Mean and Standard Deviation of Accuracy:

Mean accuracy: This represents the average accuracy across all 10 folds. It gives you a general idea of how well the model performs across different subsets of data. A higher mean accuracy suggests that, on average, your model performs well across all folds.

Standard deviation: This shows how much the model's accuracy varies between the different folds. If the standard deviation is low, the model’s performance is consistent across different train-test splits. If the standard deviation is high, the model's performance is fluctuating significantly from fold to fold, indicating that the model might not generalize well across different data distributions.
Impact of High vs. Low Standard Deviation:

High standard deviation: A high standard deviation in accuracy across the 10 folds suggests that the model’s performance is inconsistent.
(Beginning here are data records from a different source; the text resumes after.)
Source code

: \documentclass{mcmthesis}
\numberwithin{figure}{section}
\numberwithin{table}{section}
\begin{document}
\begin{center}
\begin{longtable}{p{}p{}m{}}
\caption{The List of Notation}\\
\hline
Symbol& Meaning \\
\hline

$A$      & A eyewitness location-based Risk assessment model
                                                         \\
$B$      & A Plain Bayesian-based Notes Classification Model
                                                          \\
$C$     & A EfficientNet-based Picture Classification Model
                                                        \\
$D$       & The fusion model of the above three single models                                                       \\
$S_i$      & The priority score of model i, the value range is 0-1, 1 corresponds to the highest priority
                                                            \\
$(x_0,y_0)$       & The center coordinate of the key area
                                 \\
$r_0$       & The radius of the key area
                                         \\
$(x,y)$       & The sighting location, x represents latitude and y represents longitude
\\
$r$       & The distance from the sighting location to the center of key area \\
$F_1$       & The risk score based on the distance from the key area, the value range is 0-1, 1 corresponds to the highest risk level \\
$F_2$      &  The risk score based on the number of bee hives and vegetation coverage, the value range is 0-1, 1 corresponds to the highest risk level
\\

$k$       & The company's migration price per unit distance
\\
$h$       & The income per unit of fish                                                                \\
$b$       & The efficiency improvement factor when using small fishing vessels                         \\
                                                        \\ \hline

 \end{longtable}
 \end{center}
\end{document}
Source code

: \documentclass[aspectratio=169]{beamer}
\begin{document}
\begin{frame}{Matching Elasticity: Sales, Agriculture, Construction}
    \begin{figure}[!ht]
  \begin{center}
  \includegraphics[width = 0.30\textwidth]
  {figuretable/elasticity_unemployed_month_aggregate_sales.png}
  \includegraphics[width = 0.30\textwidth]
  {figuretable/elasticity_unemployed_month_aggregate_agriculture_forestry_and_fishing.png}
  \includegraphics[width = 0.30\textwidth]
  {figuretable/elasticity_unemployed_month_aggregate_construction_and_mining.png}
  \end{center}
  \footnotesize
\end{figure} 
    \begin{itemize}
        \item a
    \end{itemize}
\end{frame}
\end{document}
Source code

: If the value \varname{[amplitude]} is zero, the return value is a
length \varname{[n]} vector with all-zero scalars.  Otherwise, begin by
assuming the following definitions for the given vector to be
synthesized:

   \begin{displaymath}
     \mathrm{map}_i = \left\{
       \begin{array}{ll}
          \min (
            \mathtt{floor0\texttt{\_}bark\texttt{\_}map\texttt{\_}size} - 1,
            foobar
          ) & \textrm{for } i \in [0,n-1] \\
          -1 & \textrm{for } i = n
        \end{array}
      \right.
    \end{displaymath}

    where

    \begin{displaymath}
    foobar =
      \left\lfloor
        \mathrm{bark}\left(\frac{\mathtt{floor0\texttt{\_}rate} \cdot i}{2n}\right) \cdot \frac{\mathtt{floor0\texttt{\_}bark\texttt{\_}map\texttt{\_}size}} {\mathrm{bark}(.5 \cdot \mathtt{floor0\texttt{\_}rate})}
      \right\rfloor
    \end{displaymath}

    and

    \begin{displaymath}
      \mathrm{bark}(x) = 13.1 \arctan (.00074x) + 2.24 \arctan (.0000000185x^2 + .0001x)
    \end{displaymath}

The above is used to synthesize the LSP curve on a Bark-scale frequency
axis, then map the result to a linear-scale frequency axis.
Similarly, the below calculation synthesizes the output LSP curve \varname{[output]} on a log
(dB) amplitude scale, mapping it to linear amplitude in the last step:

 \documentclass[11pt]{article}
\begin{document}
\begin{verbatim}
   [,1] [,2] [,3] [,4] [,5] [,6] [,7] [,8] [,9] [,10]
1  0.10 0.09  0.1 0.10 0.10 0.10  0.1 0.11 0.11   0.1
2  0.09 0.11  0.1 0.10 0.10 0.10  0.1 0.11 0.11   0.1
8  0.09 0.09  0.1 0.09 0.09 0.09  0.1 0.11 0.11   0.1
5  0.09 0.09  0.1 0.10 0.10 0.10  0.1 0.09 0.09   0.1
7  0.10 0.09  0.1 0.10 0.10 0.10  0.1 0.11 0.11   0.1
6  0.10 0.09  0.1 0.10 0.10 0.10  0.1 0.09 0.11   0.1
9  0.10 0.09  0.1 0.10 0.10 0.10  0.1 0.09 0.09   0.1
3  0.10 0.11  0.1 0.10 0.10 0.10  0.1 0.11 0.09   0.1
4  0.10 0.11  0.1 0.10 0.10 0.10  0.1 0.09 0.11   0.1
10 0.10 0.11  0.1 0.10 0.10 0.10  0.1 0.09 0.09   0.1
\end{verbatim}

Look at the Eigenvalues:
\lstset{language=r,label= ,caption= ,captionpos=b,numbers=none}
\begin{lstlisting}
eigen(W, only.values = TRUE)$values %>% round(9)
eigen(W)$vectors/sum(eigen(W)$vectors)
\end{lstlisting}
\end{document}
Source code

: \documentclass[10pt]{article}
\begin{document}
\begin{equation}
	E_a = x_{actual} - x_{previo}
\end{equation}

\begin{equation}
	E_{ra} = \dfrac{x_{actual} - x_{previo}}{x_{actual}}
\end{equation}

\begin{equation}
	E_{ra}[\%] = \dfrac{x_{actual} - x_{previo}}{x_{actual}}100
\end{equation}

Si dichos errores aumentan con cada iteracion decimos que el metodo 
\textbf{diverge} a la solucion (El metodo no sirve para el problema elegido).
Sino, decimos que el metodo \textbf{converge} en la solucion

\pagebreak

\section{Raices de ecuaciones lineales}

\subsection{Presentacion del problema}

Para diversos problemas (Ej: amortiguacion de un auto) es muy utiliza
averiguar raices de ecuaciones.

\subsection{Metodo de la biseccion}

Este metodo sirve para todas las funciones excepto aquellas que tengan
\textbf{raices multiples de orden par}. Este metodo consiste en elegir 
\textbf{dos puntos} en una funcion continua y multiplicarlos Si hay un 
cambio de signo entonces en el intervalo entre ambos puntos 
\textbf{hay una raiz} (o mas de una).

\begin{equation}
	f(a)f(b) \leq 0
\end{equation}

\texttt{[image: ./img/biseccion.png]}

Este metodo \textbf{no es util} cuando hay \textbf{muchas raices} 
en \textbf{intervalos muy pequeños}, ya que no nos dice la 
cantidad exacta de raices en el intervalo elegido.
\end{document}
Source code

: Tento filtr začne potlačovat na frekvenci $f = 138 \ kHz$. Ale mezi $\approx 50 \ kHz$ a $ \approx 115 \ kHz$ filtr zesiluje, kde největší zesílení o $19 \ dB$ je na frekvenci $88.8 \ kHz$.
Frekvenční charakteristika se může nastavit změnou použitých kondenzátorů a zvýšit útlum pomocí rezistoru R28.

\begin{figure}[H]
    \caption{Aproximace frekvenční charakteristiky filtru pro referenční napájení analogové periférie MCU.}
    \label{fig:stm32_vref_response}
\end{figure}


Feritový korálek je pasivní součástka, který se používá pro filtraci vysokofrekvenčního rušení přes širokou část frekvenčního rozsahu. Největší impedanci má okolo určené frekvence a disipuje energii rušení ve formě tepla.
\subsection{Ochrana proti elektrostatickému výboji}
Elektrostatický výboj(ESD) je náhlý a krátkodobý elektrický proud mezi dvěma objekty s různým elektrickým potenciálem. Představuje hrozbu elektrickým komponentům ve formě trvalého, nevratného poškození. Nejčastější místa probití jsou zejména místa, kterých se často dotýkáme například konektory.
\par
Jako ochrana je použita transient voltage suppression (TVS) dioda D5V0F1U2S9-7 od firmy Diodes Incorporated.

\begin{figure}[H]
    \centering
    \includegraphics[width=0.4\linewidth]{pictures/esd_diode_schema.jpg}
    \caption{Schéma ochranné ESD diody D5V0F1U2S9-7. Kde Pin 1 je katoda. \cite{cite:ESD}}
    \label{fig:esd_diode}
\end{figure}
This could indicate that the model is highly sensitive to specific data splits, and might not generalize well to new, unseen data. For example, if the model performs very well on some folds but poorly on others, its generalization ability may be questionable.
Low standard deviation: A low standard deviation in accuracy suggests that the model is stable, meaning its performance is consistent across different data splits. This is a good sign of the model's generalization ability, as it implies that the model is not overfitting to specific parts of the data.
Choosing Between Two Configurations:

When comparing two configurations where one has a slightly higher mean accuracy but a significantly higher standard deviation compared to another with marginally lower mean accuracy and lower standard deviation, it’s better to choose the configuration with lower standard deviation, even if the mean accuracy is slightly lower.
This is because model consistency is important for generalization. A configuration with high variance (high standard deviation) suggests that the model's performance might be sensitive to the specific data split, which could lead to poor real-world performance. A model with a lower standard deviation implies that it is stable and less likely to be affected by specific data variations, which is desirable for robustness and reliability.